La precariedad del empleo docente en Secundaria crece un 30% en dos años

Este curso, 641 docentes interinos ejercen en Cantabria con contrato a tiempo parcial, 471 de ellos en institutos de Secundaria. /AFP
Este curso, 641 docentes interinos ejercen en Cantabria con contrato a tiempo parcial, 471 de ellos en institutos de Secundaria. / AFP

Las contrataciones a tiempo parcial afectan ya a 641 interinos, uno de cada diez profesores de la educación pública, cifra nunca alcanzada antes

José María Gutiérrez
JOSÉ MARÍA GUTIÉRREZSantander

La contratación a tiempo parcial de profesores ha vuelto a crecer este curso en Cantabria y ya afecta a 641 interinos, una cifra nunca alcanzada hasta ahora, ni siquiera en la época de recortes de derechos laborales en la enseñanza que se introdujeron a partir del Real Decreto Ley de 2012. Entonces, se pasó en apenas tres cursos de 261 a 625 docentes, récord que se ha superado este ejercicio. A ellas habrá que sumar las vacantes sobrevenidas que puedan surgir a lo largo del año, por lo que el número crecerá aún más. El aumento experimentado se debe a la situación que se vive en Secundaria, donde este tipo de contrataciones precarias ha crecido un 15% este curso y casi un 30% los dos últimos (de 367 casos a 471).

Esta cifra de 641 profesores, 170 de ellos de Infantil y Primaria y otros 471 de Secundaria, supone que prácticamente uno de cada cuatro interinos se encuentra en esta situación de subempleo, teniendo en cuenta que este año hay 2.676. Uno de cada tres si la mirada se centra sólo en las enseñanzas medias.
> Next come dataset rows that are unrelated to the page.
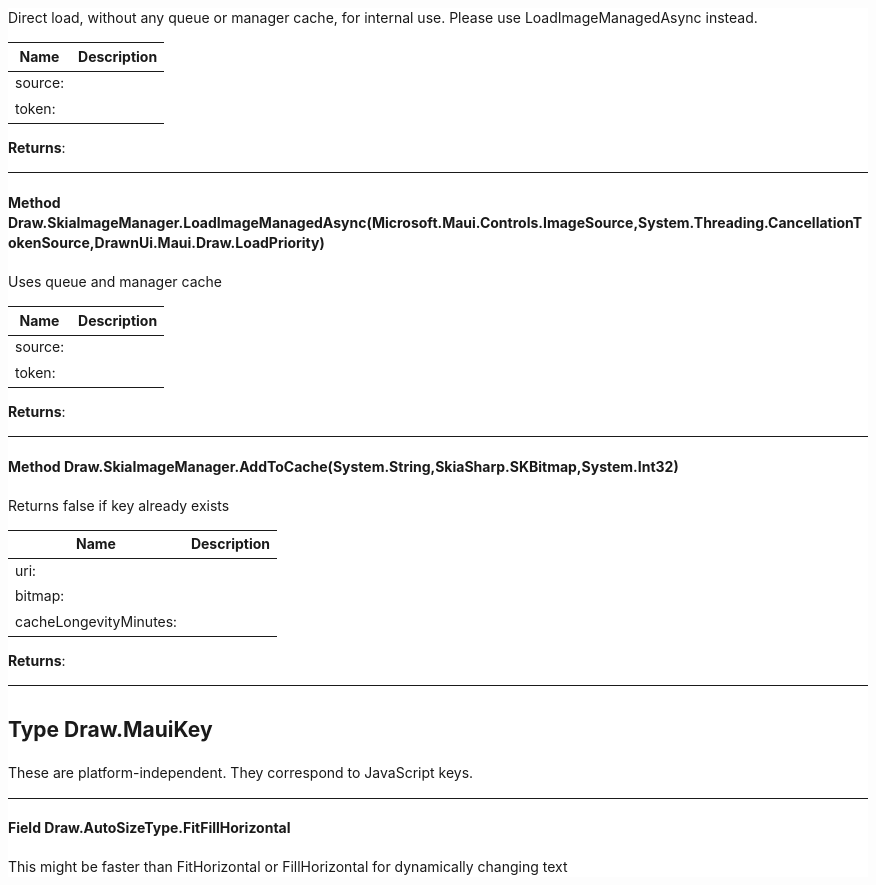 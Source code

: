  Direct load, without any queue or manager cache, for internal use. Please use LoadImageManagedAsync instead. 

|Name | Description |
|-----|------|
|source: ||
|token: ||
**Returns**: 



---
#### Method Draw.SkiaImageManager.LoadImageManagedAsync(Microsoft.Maui.Controls.ImageSource,System.Threading.CancellationTokenSource,DrawnUi.Maui.Draw.LoadPriority)

 Uses queue and manager cache 

|Name | Description |
|-----|------|
|source: ||
|token: ||
**Returns**: 



---
#### Method Draw.SkiaImageManager.AddToCache(System.String,SkiaSharp.SKBitmap,System.Int32)

 Returns false if key already exists 

|Name | Description |
|-----|------|
|uri: ||
|bitmap: ||
|cacheLongevityMinutes: ||
**Returns**: 



---
## Type Draw.MauiKey

 These are platform-independent. They correspond to JavaScript keys. 



---
#### Field Draw.AutoSizeType.FitFillHorizontal

 This might be faster than FitHorizontal or FillHorizontal for dynamically changing text 
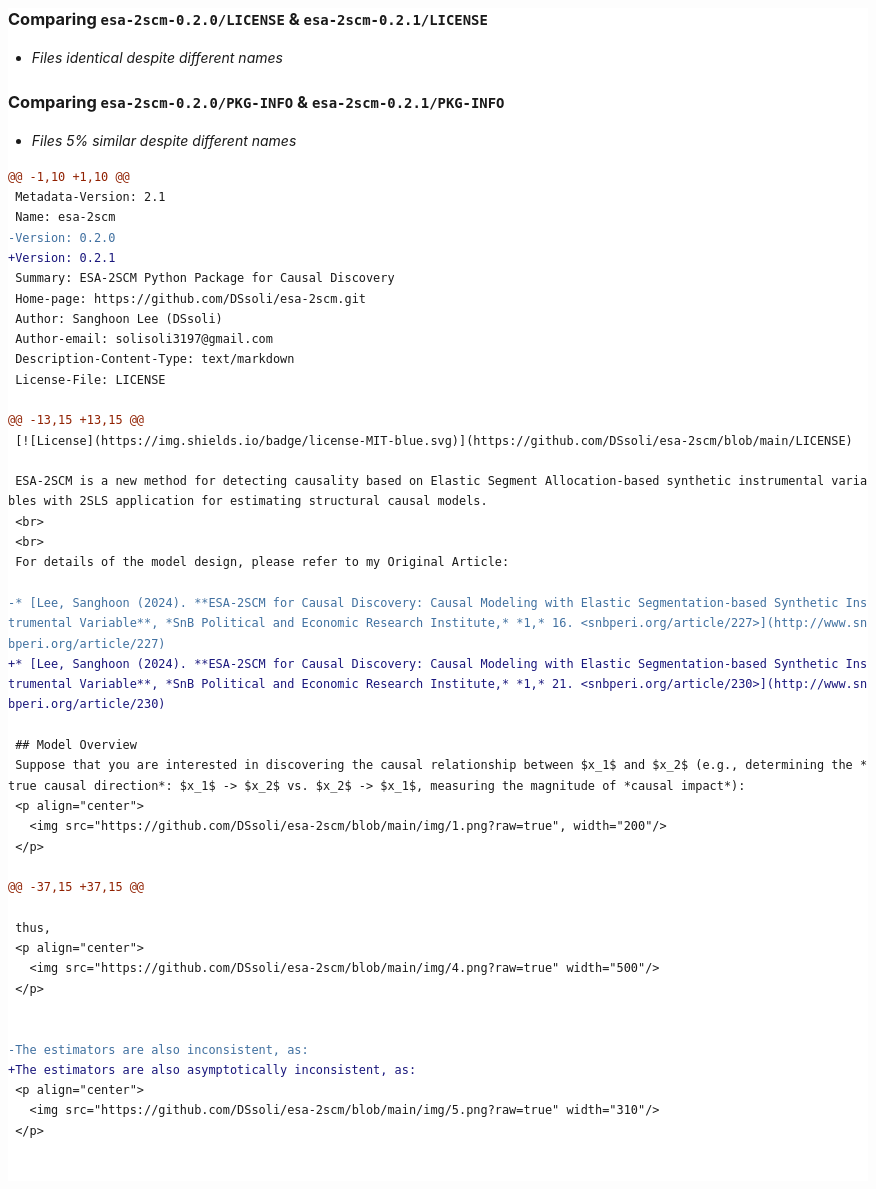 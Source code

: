 ### Comparing `esa-2scm-0.2.0/LICENSE` & `esa-2scm-0.2.1/LICENSE`

 * *Files identical despite different names*

### Comparing `esa-2scm-0.2.0/PKG-INFO` & `esa-2scm-0.2.1/PKG-INFO`

 * *Files 5% similar despite different names*

```diff
@@ -1,10 +1,10 @@
 Metadata-Version: 2.1
 Name: esa-2scm
-Version: 0.2.0
+Version: 0.2.1
 Summary: ESA-2SCM Python Package for Causal Discovery
 Home-page: https://github.com/DSsoli/esa-2scm.git
 Author: Sanghoon Lee (DSsoli)
 Author-email: solisoli3197@gmail.com
 Description-Content-Type: text/markdown
 License-File: LICENSE
 
@@ -13,15 +13,15 @@
 [![License](https://img.shields.io/badge/license-MIT-blue.svg)](https://github.com/DSsoli/esa-2scm/blob/main/LICENSE)
 
 ESA-2SCM is a new method for detecting causality based on Elastic Segment Allocation-based synthetic instrumental variables with 2SLS application for estimating structural causal models. 
 <br>
 <br>
 For details of the model design, please refer to my Original Article:
 
-* [Lee, Sanghoon (2024). **ESA-2SCM for Causal Discovery: Causal Modeling with Elastic Segmentation-based Synthetic Instrumental Variable**, *SnB Political and Economic Research Institute,* *1,* 16. <snbperi.org/article/227>](http://www.snbperi.org/article/227)
+* [Lee, Sanghoon (2024). **ESA-2SCM for Causal Discovery: Causal Modeling with Elastic Segmentation-based Synthetic Instrumental Variable**, *SnB Political and Economic Research Institute,* *1,* 21. <snbperi.org/article/230>](http://www.snbperi.org/article/230)
 
 ## Model Overview
 Suppose that you are interested in discovering the causal relationship between $x_1$ and $x_2$ (e.g., determining the *true causal direction*: $x_1$ -> $x_2$ vs. $x_2$ -> $x_1$, measuring the magnitude of *causal impact*):
 <p align="center">
   <img src="https://github.com/DSsoli/esa-2scm/blob/main/img/1.png?raw=true", width="200"/>
 </p>
 
@@ -37,15 +37,15 @@
 
 thus,
 <p align="center">
   <img src="https://github.com/DSsoli/esa-2scm/blob/main/img/4.png?raw=true" width="500"/>
 </p>
 
 
-The estimators are also inconsistent, as:
+The estimators are also asymptotically inconsistent, as:
 <p align="center">
   <img src="https://github.com/DSsoli/esa-2scm/blob/main/img/5.png?raw=true" width="310"/>
 </p>
 
 
```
Y si se pone en relación a todo el profesorado de Cantabria (7.026 profesionales incluyendo también a los funcionarios de carrera), el balance refleja que uno de cada diez docentes de la enseñanza pública ejerce con un contrato a tiempo parcial. Los casos más repetidos son medias jornadas, con el consiguiente salario reducido al 50%.

La contratación a tiempo parcial es un buen termómetro para medir la calidad del empleo y este crecimiento continuado en los últimos años ha disparado la preocupación entre los sindicatos. «Que en la función pública docente existan cada vez más nombramientos (vacantes de todo un año) a tiempo parcial habla muy mal de la sensibilidad de los gobernantes en relación a la calidad del empleo que depende directamente de ellos y es un mal ejemplo para el resto de sectores laborales», destacan desde el Sindicato de Trabajadores de la Enseñanza de Cantabria (STEC). Un número tan alto es un «perjuicio para la calidad de la enseñanza y el funcionamiento» de los colegios e institutos, ya que «condiciona» los horarios y «dificulta enormemente» la coordinación y el trabajo en equipo de los docentes.

«Cuando en un centro hay mucho personal interino es difícil dar estabilidad a los proyectos pedagógicos, pero cuando, además, muchos de ellos están a tiempo parcial, las dificultades se multiplican», razona José Ramón Merino, representante de STEC.

El aumento de la contratación parcial en el empleo docente interino experimentada este año en Cantabria se centra en el profesorado de Secundaria (hay 58 casos más que el curso pasado en esta situación), ya que en Primaria el número se ha estabilizado en torno a 170 maestros.

¿Las razones? El 'fichaje' de 115 nuevos profesores por parte de la Consejería para poder cumplir el acuerdo llegado hace dos años con la Junta de Personal para reducir las horas lectivas de los docentes de Secundaria a 18 semanales. «Hemos hecho un esfuerzo para contratar más profesores para cumplir con ese compromiso. Algunos casos son con jornadas completas y otros, parciales (refuerzos y apoyos), porque sólo se necesitan unas determinadas horas. Pero es una situación derivada del cumplimiento de ese acuerdo para mejorar los derechos laborales del profesorado, recortados en la anterior legislatura», explica César de Cos, director general de Personal Docente, que no entiende las críticas lanzadas desde el entorno sindical. «Si aumentamos el volumen del profesorado -este curso hay 145 profesores más en ejercicio que el pasado-, también crecerán los que puedan tener jornada parcial. Todo es imposible», reflexiona.

Merino admite este hecho como una de las causas del crecimiento, pero advierte de que las contrataciones a tiempo parcial realizadas se podrían completar con «desdobles y apoyos» que son «necesarios» en los centros y que evitarían esta situación de precariedad que afecta a tantos docentes. Igualmente, critica que se han «troceado» contratos a jornada completa en varios de tipo parcial «porque es más cómodo y barato».